Records shown ->
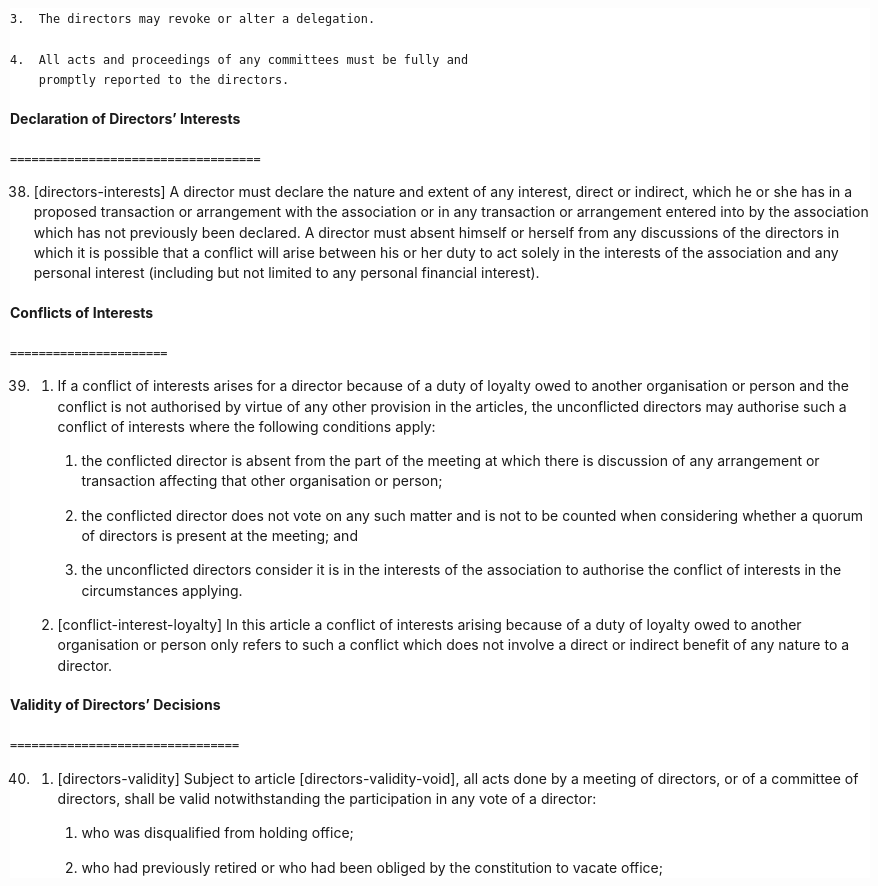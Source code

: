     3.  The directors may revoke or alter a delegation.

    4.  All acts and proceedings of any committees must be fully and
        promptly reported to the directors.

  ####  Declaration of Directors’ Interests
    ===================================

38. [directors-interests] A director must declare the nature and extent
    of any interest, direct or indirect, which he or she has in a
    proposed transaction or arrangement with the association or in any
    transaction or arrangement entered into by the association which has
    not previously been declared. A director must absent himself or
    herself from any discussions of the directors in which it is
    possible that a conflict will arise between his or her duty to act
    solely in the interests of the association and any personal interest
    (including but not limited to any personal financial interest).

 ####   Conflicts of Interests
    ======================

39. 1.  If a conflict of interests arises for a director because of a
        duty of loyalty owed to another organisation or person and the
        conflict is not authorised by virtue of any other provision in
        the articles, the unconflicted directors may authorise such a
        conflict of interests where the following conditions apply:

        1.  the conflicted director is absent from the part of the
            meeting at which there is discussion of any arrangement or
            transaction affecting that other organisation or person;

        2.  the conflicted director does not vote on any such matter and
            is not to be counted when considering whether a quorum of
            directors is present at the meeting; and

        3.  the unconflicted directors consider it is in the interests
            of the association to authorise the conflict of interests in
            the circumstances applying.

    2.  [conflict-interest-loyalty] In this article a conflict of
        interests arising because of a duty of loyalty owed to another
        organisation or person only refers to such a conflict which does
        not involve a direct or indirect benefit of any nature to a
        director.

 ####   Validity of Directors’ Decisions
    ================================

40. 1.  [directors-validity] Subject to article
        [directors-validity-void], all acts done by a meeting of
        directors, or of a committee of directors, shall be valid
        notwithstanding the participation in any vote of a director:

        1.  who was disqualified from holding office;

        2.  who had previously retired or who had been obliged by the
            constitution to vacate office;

Requirement ->
What you give back must be the stretch above, starting at the line with "directors is present" and ending at the line with "directors, or of", copied exactly.

Problem solution ->
            directors is present at the meeting; and

        3.  the unconflicted directors consider it is in the interests
            of the association to authorise the conflict of interests in
            the circumstances applying.

    2.  [conflict-interest-loyalty] In this article a conflict of
        interests arising because of a duty of loyalty owed to another
        organisation or person only refers to such a conflict which does
        not involve a direct or indirect benefit of any nature to a
        director.

 ####   Validity of Directors’ Decisions
    ================================

40. 1.  [directors-validity] Subject to article
        [directors-validity-void], all acts done by a meeting of
        directors, or of a committee of directors, shall be valid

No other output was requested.